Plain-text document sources

[Start of section]

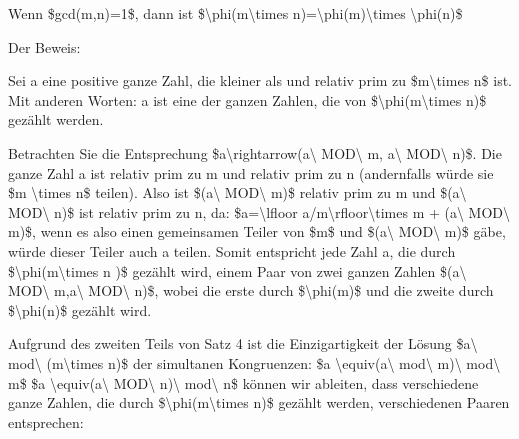 \documentclass[a4paper]{article}
\begin{document}
\begin{multicols}{3}
\begin{itemize*}
            \begin{itemize*}
                  \item Wenn \$gcd(m,n)=1\$, dann ist \$\textbackslash phi(m\textbackslash times n)=\textbackslash phi(m)\textbackslash times \textbackslash phi(n)\$
                  \item Der Beweis:
                  \begin{itemize*} \item Sei a eine positive ganze Zahl, die kleiner als und relativ prim zu \$m\textbackslash times n\$ ist. Mit anderen Worten: a ist eine der ganzen Zahlen, die von \$\textbackslash phi(m\textbackslash times n)\$ gezählt werden. \item Betrachten Sie die Entsprechung \$a\textbackslash rightarrow(a\textbackslash{} MOD\textbackslash{} m, a\textbackslash{} MOD\textbackslash{} n)\$. Die ganze Zahl a ist relativ prim zu m und relativ prim zu n (andernfalls würde sie \$m \textbackslash times n\$ teilen). Also ist \$(a\textbackslash{} MOD\textbackslash{} m)\$ relativ prim zu m und \$(a\textbackslash{} MOD\textbackslash{} n)\$ ist relativ prim zu n, da: \$a=\textbackslash lfloor a/m\textbackslash rfloor\textbackslash times m + (a\textbackslash{} MOD\textbackslash{} m)\$, wenn es also einen gemeinsamen Teiler von \$m\$ und \$(a\textbackslash{} MOD\textbackslash{} m)\$ gäbe, würde dieser Teiler auch a teilen. Somit entspricht jede Zahl a, die durch \$\textbackslash phi(m\textbackslash times n )\$ gezählt wird, einem Paar von zwei ganzen Zahlen \$(a\textbackslash{} MOD\textbackslash{} m,a\textbackslash{} MOD\textbackslash{} n)\$, wobei die erste durch \$\textbackslash phi(m)\$ und die zweite durch \$\textbackslash phi(n)\$ gezählt wird. \item Aufgrund des zweiten Teils von Satz 4 ist die Einzigartigkeit der Lösung \$a\textbackslash{} mod\textbackslash{} (m\textbackslash times n)\$ der simultanen Kongruenzen: \$a \textbackslash equiv(a\textbackslash{} mod\textbackslash{} m)\textbackslash{} mod\textbackslash{} m\$ \$a \textbackslash equiv(a\textbackslash{} MOD\textbackslash{} n)\textbackslash{} mod\textbackslash{} n\$ können wir ableiten, dass verschiedene ganze Zahlen, die durch \$\textbackslash phi(m\textbackslash times n)\$ gezählt werden, verschiedenen Paaren entsprechen:

\end{itemize*}
\end{itemize*}
\end{itemize*}
\end{multicols}
\end{document}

[End of section]

** REQUIREMENT **
Above are the records; give them all again exactly, apart from the pictures.

** EXERCISE SOLUTION **
 \documentclass[a4paper]{article}
\begin{document}
\begin{multicols}{3}
\begin{itemize*}
            \begin{itemize*}
                  \item Wenn \$gcd(m,n)=1\$, dann ist \$\textbackslash phi(m\textbackslash times n)=\textbackslash phi(m)\textbackslash times \textbackslash phi(n)\$
                  \item Der Beweis:
                  \begin{itemize*} \item Sei a eine positive ganze Zahl, die kleiner als und relativ prim zu \$m\textbackslash times n\$ ist. Mit anderen Worten: a ist eine der ganzen Zahlen, die von \$\textbackslash phi(m\textbackslash times n)\$ gezählt werden. \item Betrachten Sie die Entsprechung \$a\textbackslash rightarrow(a\textbackslash{} MOD\textbackslash{} m, a\textbackslash{} MOD\textbackslash{} n)\$. Die ganze Zahl a ist relativ prim zu m und relativ prim zu n (andernfalls würde sie \$m \textbackslash times n\$ teilen). Also ist \$(a\textbackslash{} MOD\textbackslash{} m)\$ relativ prim zu m und \$(a\textbackslash{} MOD\textbackslash{} n)\$ ist relativ prim zu n, da: \$a=\textbackslash lfloor a/m\textbackslash rfloor\textbackslash times m + (a\textbackslash{} MOD\textbackslash{} m)\$, wenn es also einen gemeinsamen Teiler von \$m\$ und \$(a\textbackslash{} MOD\textbackslash{} m)\$ gäbe, würde dieser Teiler auch a teilen. Somit entspricht jede Zahl a, die durch \$\textbackslash phi(m\textbackslash times n )\$ gezählt wird, einem Paar von zwei ganzen Zahlen \$(a\textbackslash{} MOD\textbackslash{} m,a\textbackslash{} MOD\textbackslash{} n)\$, wobei die erste durch \$\textbackslash phi(m)\$ und die zweite durch \$\textbackslash phi(n)\$ gezählt wird. \item Aufgrund des zweiten Teils von Satz 4 ist die Einzigartigkeit der Lösung \$a\textbackslash{} mod\textbackslash{} (m\textbackslash times n)\$ der simultanen Kongruenzen: \$a \textbackslash equiv(a\textbackslash{} mod\textbackslash{} m)\textbackslash{} mod\textbackslash{} m\$ \$a \textbackslash equiv(a\textbackslash{} MOD\textbackslash{} n)\textbackslash{} mod\textbackslash{} n\$ können wir ableiten, dass verschiedene ganze Zahlen, die durch \$\textbackslash phi(m\textbackslash times n)\$ gezählt werden, verschiedenen Paaren entsprechen:

\end{itemize*}
\end{itemize*}
\end{itemize*}
\end{multicols}
\end{document}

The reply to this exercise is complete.